Annan has scheduled a lunch with the foreign ministers of the Security Council's five permanent members Thursday, in hopes of narrowing differences.
The idea of some sort of two-tiered approach to realizing Iraqi sovereignty - with a symbolic hand-over of national affairs to the US-appointed Iraqi Governing Council in the short -term, and a permanent sovereign government taking the reins after elections - is gaining ground among some Security Council countries.
Some experts see that idea as a way to get the French and other onetime deriders of the Council more squarely behind it. But the Bush administration has given no signs of supporting the idea. National Security Adviser Condoleezza Rice rejected the idea as potentially disastrous, and Bush said a transfer of sovereignty would be "neither hurried nor delayed."

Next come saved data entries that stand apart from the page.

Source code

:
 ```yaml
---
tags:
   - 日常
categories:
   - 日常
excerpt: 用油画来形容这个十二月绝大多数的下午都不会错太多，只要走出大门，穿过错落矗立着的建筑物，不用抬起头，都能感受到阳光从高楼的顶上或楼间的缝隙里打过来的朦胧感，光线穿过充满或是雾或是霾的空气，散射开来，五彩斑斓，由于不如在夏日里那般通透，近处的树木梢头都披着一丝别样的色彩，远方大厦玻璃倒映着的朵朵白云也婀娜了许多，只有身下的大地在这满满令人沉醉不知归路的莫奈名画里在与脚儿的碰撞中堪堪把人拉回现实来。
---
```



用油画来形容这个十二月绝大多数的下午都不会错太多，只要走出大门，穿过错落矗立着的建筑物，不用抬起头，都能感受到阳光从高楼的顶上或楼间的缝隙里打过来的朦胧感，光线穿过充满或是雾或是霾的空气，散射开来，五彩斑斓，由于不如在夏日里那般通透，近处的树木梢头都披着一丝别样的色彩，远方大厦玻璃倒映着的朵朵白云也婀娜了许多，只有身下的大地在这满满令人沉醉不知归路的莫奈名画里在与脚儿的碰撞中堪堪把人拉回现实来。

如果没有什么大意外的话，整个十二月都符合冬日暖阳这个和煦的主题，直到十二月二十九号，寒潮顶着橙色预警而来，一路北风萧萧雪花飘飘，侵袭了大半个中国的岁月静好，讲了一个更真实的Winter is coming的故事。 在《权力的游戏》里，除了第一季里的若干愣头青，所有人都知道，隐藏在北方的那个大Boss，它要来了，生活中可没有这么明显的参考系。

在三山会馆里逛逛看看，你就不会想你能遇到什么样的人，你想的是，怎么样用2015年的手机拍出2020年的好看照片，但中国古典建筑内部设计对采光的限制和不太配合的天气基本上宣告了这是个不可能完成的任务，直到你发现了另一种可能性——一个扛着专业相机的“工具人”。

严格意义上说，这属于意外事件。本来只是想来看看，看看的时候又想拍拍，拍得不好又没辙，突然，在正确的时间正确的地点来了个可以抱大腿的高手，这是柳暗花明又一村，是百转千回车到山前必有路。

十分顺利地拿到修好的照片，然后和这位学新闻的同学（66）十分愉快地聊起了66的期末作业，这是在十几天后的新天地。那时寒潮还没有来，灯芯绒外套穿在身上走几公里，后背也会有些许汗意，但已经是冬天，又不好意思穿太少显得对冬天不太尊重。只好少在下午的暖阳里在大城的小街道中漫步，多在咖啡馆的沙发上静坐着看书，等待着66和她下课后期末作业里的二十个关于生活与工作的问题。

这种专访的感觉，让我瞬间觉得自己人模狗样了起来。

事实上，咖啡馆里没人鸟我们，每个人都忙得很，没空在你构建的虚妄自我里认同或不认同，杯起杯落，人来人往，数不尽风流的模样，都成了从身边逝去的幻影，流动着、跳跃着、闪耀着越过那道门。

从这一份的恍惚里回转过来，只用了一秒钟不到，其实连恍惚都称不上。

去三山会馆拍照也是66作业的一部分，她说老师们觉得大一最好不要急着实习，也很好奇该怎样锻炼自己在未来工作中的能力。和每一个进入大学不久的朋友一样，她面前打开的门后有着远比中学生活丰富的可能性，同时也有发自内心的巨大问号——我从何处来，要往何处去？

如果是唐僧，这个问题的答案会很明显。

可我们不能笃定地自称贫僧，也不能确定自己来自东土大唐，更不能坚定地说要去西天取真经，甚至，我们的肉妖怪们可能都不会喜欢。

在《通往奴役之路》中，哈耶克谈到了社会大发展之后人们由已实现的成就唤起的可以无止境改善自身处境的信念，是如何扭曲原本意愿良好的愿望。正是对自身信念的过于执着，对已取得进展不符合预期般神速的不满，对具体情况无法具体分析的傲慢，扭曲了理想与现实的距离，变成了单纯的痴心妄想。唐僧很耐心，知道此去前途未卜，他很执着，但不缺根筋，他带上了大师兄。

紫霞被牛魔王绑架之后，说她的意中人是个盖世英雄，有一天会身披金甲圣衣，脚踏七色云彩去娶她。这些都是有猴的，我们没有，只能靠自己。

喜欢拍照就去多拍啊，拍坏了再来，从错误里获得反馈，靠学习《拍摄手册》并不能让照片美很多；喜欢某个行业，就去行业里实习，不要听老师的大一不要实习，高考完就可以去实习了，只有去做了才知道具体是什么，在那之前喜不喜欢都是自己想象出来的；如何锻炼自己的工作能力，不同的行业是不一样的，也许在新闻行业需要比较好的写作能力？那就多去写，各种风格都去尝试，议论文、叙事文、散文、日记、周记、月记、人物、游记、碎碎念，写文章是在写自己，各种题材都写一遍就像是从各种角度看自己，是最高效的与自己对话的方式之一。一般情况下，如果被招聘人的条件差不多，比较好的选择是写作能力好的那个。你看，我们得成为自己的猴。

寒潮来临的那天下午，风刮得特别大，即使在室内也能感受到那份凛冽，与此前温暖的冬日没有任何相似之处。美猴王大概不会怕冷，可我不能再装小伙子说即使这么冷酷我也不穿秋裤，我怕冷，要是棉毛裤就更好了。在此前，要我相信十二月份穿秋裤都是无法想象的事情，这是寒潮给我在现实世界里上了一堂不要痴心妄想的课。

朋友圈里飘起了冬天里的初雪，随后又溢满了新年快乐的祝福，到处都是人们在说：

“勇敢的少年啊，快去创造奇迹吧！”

In the meantime, prospects for getting more foreign troops into Iraq, in part to relieve US soldiers on longer duty there than anticipated, have seemed to dim recently. Turkey and Pakistan - both Muslim countries the US has been keen to see send troops - have recently added conditions beyond approval of a UN resolution to sending in security forces.
But India has remained positive about taking part once a resolution is passed, and as one UN diplomat notes, India's involvement is likely to trigger others.
In all, the speech "was vintage Bush, in that he made a strong case for his decision [on Iraq] and showed no remorse for US actions," says James Lindsay, a foreign-policy expert at the Council on Foreign Relations in New York. The president "stuck to his principles but adjusted the packaging," Lindsay says - a tack that is likely to fall flat with foreigners who "want to see the US to eat crow over Iraq" but play well with Bush's Republican base and among war-supporting independents.